→ **Supplied records**
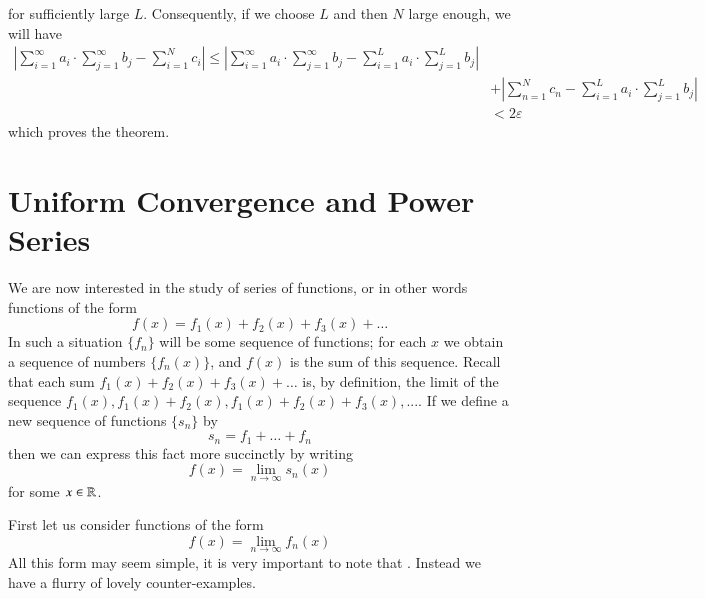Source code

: \documentclass[12pt]{report}
\begin{document}
\begin{proof*}{}{}
    for sufficiently large $L$. Consequently, if we choose $L$ and then $N$ large enough, we will have \begin{align*}
        \left|\sum\limits_{i=1}^{\infty}a_i\cdot \sum\limits_{j=1}^{\infty}b_j - \sum\limits_{i=1}^Nc_i\right| \leq \left|\sum\limits_{i=1}^{\infty}a_i\cdot \sum\limits_{j=1}^{\infty}b_j - \sum\limits_{i=1}^La_i\cdot \sum\limits_{j=1}^Lb_j\right| \\
        &+ \left|\sum\limits_{n=1}^Nc_n - \sum\limits_{i=1}^La_i\cdot \sum\limits_{j=1}^Lb_j\right| \\
        &< 2\varepsilon
    \end{align*}
    which proves the theorem.
\end{proof*}




\section{Uniform Convergence and Power Series}


\begin{rmk}{}{}
    We are now interested in the study of series of functions, or in other words functions of the form \begin{equation*}
        f(x) = f_1(x) + f_2(x) + f_3(x) + \hdots
    \end{equation*}
    In such a situation $\{f_n\}$ will be some sequence of functions; for each $x$ we obtain a sequence of numbers $\{f_n(x)\}$, and $f(x)$ is the sum of this sequence. Recall that each sum $f_1(x)+f_2(x)+f_3(x) + \hdots$ is, by definition, the limit of the sequence $f_1(x),f_1(x)+f_2(x),f_1(x)+f_2(x)+f_3(x),...$. If we define a new sequence of functions $\{s_n\}$ by \begin{equation*}
        s_n = f_1 + \hdots + f_n
    \end{equation*}
    then we can express this fact more succinctly by writing \begin{equation*}
        f(x) = \lim\limits_{n\rightarrow \infty}s_n(x)
    \end{equation*}
    for some $x \in \mathbb R$.
\end{rmk}


\begin{rmk}{}{}
    First let us consider functions of the form \begin{equation*}
        f(x) = \lim\limits_{n\rightarrow\infty}f_n(x)
    \end{equation*}
    All this form may seem simple, it is very important to note that . Instead we have a flurry of lovely counter-examples.
\end{rmk}
\end{document}
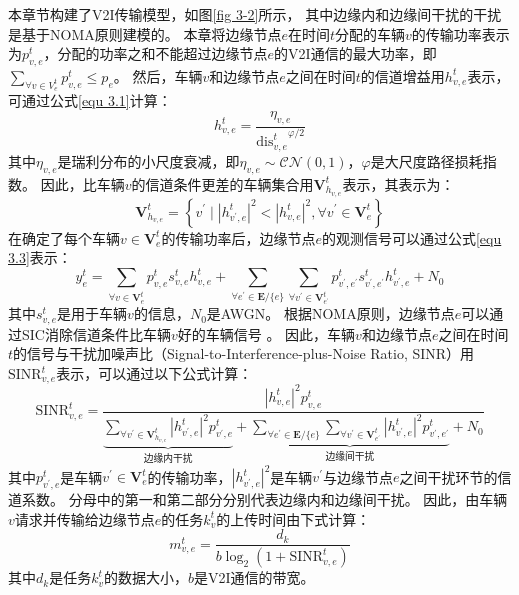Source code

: 本章节构建了V2I传输模型，如图\ref{fig 3-2}所示， 其中边缘内和边缘间干扰的干扰是基于NOMA原则建模的。
本章将边缘节点$e$在时间$t$分配的车辆$v$的传输功率表示为$p_{v, e}^{t}$，分配的功率之和不能超过边缘节点$e$的V2I通信的最大功率，即$\sum_{\forall v \in {V}_{e}^{t}} p_{v, e}^{t} \leq p_{e}$。
然后，车辆$v$和边缘节点$e$之间在时间$t$的信道增益用$h_{v, e}^t$表示，可通过公式\ref{equ 3.1}\cite{sun2020performance}计算：
\begin{equation}
	h_{v, e}^t = \frac{\eta_{v, e}}{{\operatorname{dis}_{v, e}^{t}}^{\varphi/2}}
	\label{equ 3.1}
\end{equation}
\noindent 其中$\eta_{v, e}$是瑞利分布的小尺度衰减，即$\eta_{v, e} \sim \mathcal{CN}(0, 1)$，$\varphi$是大尺度路径损耗指数。
因此，比车辆$v$的信道条件更差的车辆集合用$\mathbf{V}_{h_{v, e}}^{t}$表示，其表示为：
\begin{equation}
	\mathbf{V}_{h_{v, e}}^{t} = \left \{ v^{\prime} \mid  \left|h_{v^{\prime}, e}^t \right|^{2} < \left| h_{v, e}^t\right |^{2} , \forall v^{\prime} \in \mathbf{V}_{e}^{t} \right \}
\end{equation}
在确定了每个车辆$v \in \mathbf{V}_{e}^{t}$的传输功率后，边缘节点$e$的观测信号可以通过公式\ref{equ 3.3}\cite{islam2017power}表示：
\begin{equation}
	y_e^{t} = \sum_{\forall v \in \mathbf{V}_{e}^{t}} p_{v, e}^{t} s_{v, e}^{t} h_{v, e}^t + \sum\limits_{\forall e^{\prime} \in \mathbf{E} / \{e\}} \sum\limits_{\forall v^{\prime} \in \mathbf{V}_{e^{\prime}}^{t}} p_{v^{\prime}, e^{\prime}}^{t} s_{v^{\prime}, e^{\prime}}^{t} h_{v^{\prime}, e}^t + N_{0}
	\label{equ 3.3}
\end{equation}
其中$s_{v, e}^{t}$是用于车辆$v$的信息，$N_{0}$是AWGN。
根据NOMA原则，边缘节点$e$可以通过SIC消除信道条件比车辆$v$好的车辆信号 \cite{du2021ji}。
因此，车辆$v$和边缘节点$e$之间在时间$t$的信号与干扰加噪声比（Signal-to-Interference-plus-Noise Ratio, SINR）用$\mathrm{SINR}_{v, e}^t$表示，可以通过以下公式计算：
\begin{equation}
	\mathrm{SINR}_{v, e}^t = \frac{ |h_{v, e}^t| ^{2}  p_{v, e}^{t}}{ \underbrace{\sum\limits_{\forall v^{\prime} \in \mathbf{V}_{h_{v, e}}^{t}} |h_{v^{\prime}, e}^t|^2 p_{v^{\prime}, e}^{t}}_{\text {边缘内干扰}} + \underbrace{\sum\limits_{\forall e^{\prime} \in \mathbf{E} / \{e\}} \sum\limits_{\forall v^{\prime} \in \mathbf{V}_{e^{\prime}}^{t}} |h_{v^{\prime}, e}^t|^2 p_{v^{\prime}, e^{\prime}}^{t}}_{\text {边缘间干扰}} + N_{0}}
\end{equation}
其中$p_{v^{\prime}, e}^{t}$是车辆$v^{\prime} \in \mathbf{V}_{e}^{t}$的传输功率，$|h_{v^{\prime}, e}^t|^2$是车辆$v^{\prime}$与边缘节点$e$之间干扰环节的信道系数。
分母中的第一和第二部分分别代表边缘内和边缘间干扰。
因此，由车辆$v$请求并传输给边缘节点$e$的任务$k_{v}^{t}$的上传时间由下式计算：
\begin{equation}
	m_{v, e}^{t} = \frac{d_{k}}{b  \log _{2}\left(1+\mathrm{SINR}_{v, e}^t\right)}
\end{equation}
其中$d_k$是任务$k_{v}^{t}$的数据大小，$b$是V2I通信的带宽。


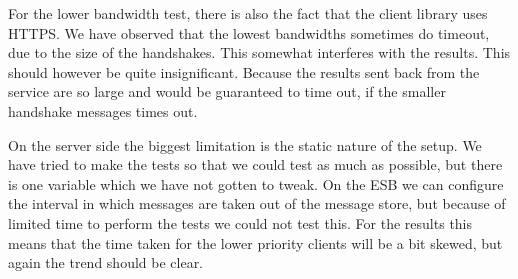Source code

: 	For the lower bandwidth test, there is also the fact that the client library uses HTTPS. We have observed that the lowest bandwidths sometimes do timeout, due to the size of the handshakes. This somewhat interferes with the results. This should however be quite insignificant. Because the results sent back from the service are so large and would be guaranteed to time out, if the smaller handshake messages times out.
	
	On the server side the biggest limitation is the static nature of the setup. We have tried to make the tests so that we could test as much as possible, but there is one variable which we have not gotten to tweak. On the ESB we can configure the interval in which messages are taken out of the message store, but because of limited time to perform the tests we could not test this. For the results this means that the time taken for the lower priority clients will be a bit skewed, but again the trend should be clear.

→ **Required work**
Return every line above word for word, minus images.

→ **Reply**
Source code

: \documentclass[12pt]{report}
\begin{document}
\begin{proof*}{}{}
    for sufficiently large $L$. Consequently, if we choose $L$ and then $N$ large enough, we will have \begin{align*}
        \left|\sum\limits_{i=1}^{\infty}a_i\cdot \sum\limits_{j=1}^{\infty}b_j - \sum\limits_{i=1}^Nc_i\right| \leq \left|\sum\limits_{i=1}^{\infty}a_i\cdot \sum\limits_{j=1}^{\infty}b_j - \sum\limits_{i=1}^La_i\cdot \sum\limits_{j=1}^Lb_j\right| \\
        &+ \left|\sum\limits_{n=1}^Nc_n - \sum\limits_{i=1}^La_i\cdot \sum\limits_{j=1}^Lb_j\right| \\
        &< 2\varepsilon
    \end{align*}
    which proves the theorem.
\end{proof*}




\section{Uniform Convergence and Power Series}


\begin{rmk}{}{}
    We are now interested in the study of series of functions, or in other words functions of the form \begin{equation*}
        f(x) = f_1(x) + f_2(x) + f_3(x) + \hdots
    \end{equation*}
    In such a situation $\{f_n\}$ will be some sequence of functions; for each $x$ we obtain a sequence of numbers $\{f_n(x)\}$, and $f(x)$ is the sum of this sequence. Recall that each sum $f_1(x)+f_2(x)+f_3(x) + \hdots$ is, by definition, the limit of the sequence $f_1(x),f_1(x)+f_2(x),f_1(x)+f_2(x)+f_3(x),...$. If we define a new sequence of functions $\{s_n\}$ by \begin{equation*}
        s_n = f_1 + \hdots + f_n
    \end{equation*}
    then we can express this fact more succinctly by writing \begin{equation*}
        f(x) = \lim\limits_{n\rightarrow \infty}s_n(x)
    \end{equation*}
    for some $x \in \mathbb R$.
\end{rmk}


\begin{rmk}{}{}
    First let us consider functions of the form \begin{equation*}
        f(x) = \lim\limits_{n\rightarrow\infty}f_n(x)
    \end{equation*}
    All this form may seem simple, it is very important to note that . Instead we have a flurry of lovely counter-examples.
\end{rmk}
\end{document}
Source code

: 本章节构建了V2I传输模型，如图\ref{fig 3-2}所示， 其中边缘内和边缘间干扰的干扰是基于NOMA原则建模的。
本章将边缘节点$e$在时间$t$分配的车辆$v$的传输功率表示为$p_{v, e}^{t}$，分配的功率之和不能超过边缘节点$e$的V2I通信的最大功率，即$\sum_{\forall v \in {V}_{e}^{t}} p_{v, e}^{t} \leq p_{e}$。
然后，车辆$v$和边缘节点$e$之间在时间$t$的信道增益用$h_{v, e}^t$表示，可通过公式\ref{equ 3.1}\cite{sun2020performance}计算：
\begin{equation}
	h_{v, e}^t = \frac{\eta_{v, e}}{{\operatorname{dis}_{v, e}^{t}}^{\varphi/2}}
	\label{equ 3.1}
\end{equation}
\noindent 其中$\eta_{v, e}$是瑞利分布的小尺度衰减，即$\eta_{v, e} \sim \mathcal{CN}(0, 1)$，$\varphi$是大尺度路径损耗指数。
因此，比车辆$v$的信道条件更差的车辆集合用$\mathbf{V}_{h_{v, e}}^{t}$表示，其表示为：
\begin{equation}
	\mathbf{V}_{h_{v, e}}^{t} = \left \{ v^{\prime} \mid  \left|h_{v^{\prime}, e}^t \right|^{2} < \left| h_{v, e}^t\right |^{2} , \forall v^{\prime} \in \mathbf{V}_{e}^{t} \right \}
\end{equation}
在确定了每个车辆$v \in \mathbf{V}_{e}^{t}$的传输功率后，边缘节点$e$的观测信号可以通过公式\ref{equ 3.3}\cite{islam2017power}表示：
\begin{equation}
	y_e^{t} = \sum_{\forall v \in \mathbf{V}_{e}^{t}} p_{v, e}^{t} s_{v, e}^{t} h_{v, e}^t + \sum\limits_{\forall e^{\prime} \in \mathbf{E} / \{e\}} \sum\limits_{\forall v^{\prime} \in \mathbf{V}_{e^{\prime}}^{t}} p_{v^{\prime}, e^{\prime}}^{t} s_{v^{\prime}, e^{\prime}}^{t} h_{v^{\prime}, e}^t + N_{0}
	\label{equ 3.3}
\end{equation}
其中$s_{v, e}^{t}$是用于车辆$v$的信息，$N_{0}$是AWGN。
根据NOMA原则，边缘节点$e$可以通过SIC消除信道条件比车辆$v$好的车辆信号 \cite{du2021ji}。
因此，车辆$v$和边缘节点$e$之间在时间$t$的信号与干扰加噪声比（Signal-to-Interference-plus-Noise Ratio, SINR）用$\mathrm{SINR}_{v, e}^t$表示，可以通过以下公式计算：
\begin{equation}
	\mathrm{SINR}_{v, e}^t = \frac{ |h_{v, e}^t| ^{2}  p_{v, e}^{t}}{ \underbrace{\sum\limits_{\forall v^{\prime} \in \mathbf{V}_{h_{v, e}}^{t}} |h_{v^{\prime}, e}^t|^2 p_{v^{\prime}, e}^{t}}_{\text {边缘内干扰}} + \underbrace{\sum\limits_{\forall e^{\prime} \in \mathbf{E} / \{e\}} \sum\limits_{\forall v^{\prime} \in \mathbf{V}_{e^{\prime}}^{t}} |h_{v^{\prime}, e}^t|^2 p_{v^{\prime}, e^{\prime}}^{t}}_{\text {边缘间干扰}} + N_{0}}
\end{equation}
其中$p_{v^{\prime}, e}^{t}$是车辆$v^{\prime} \in \mathbf{V}_{e}^{t}$的传输功率，$|h_{v^{\prime}, e}^t|^2$是车辆$v^{\prime}$与边缘节点$e$之间干扰环节的信道系数。
分母中的第一和第二部分分别代表边缘内和边缘间干扰。
因此，由车辆$v$请求并传输给边缘节点$e$的任务$k_{v}^{t}$的上传时间由下式计算：
\begin{equation}
	m_{v, e}^{t} = \frac{d_{k}}{b  \log _{2}\left(1+\mathrm{SINR}_{v, e}^t\right)}
\end{equation}
其中$d_k$是任务$k_{v}^{t}$的数据大小，$b$是V2I通信的带宽。


Source code

: 	For the lower bandwidth test, there is also the fact that the client library uses HTTPS. We have observed that the lowest bandwidths sometimes do timeout, due to the size of the handshakes. This somewhat interferes with the results. This should however be quite insignificant. Because the results sent back from the service are so large and would be guaranteed to time out, if the smaller handshake messages times out.
	
	On the server side the biggest limitation is the static nature of the setup. We have tried to make the tests so that we could test as much as possible, but there is one variable which we have not gotten to tweak. On the ESB we can configure the interval in which messages are taken out of the message store, but because of limited time to perform the tests we could not test this. For the results this means that the time taken for the lower priority clients will be a bit skewed, but again the trend should be clear.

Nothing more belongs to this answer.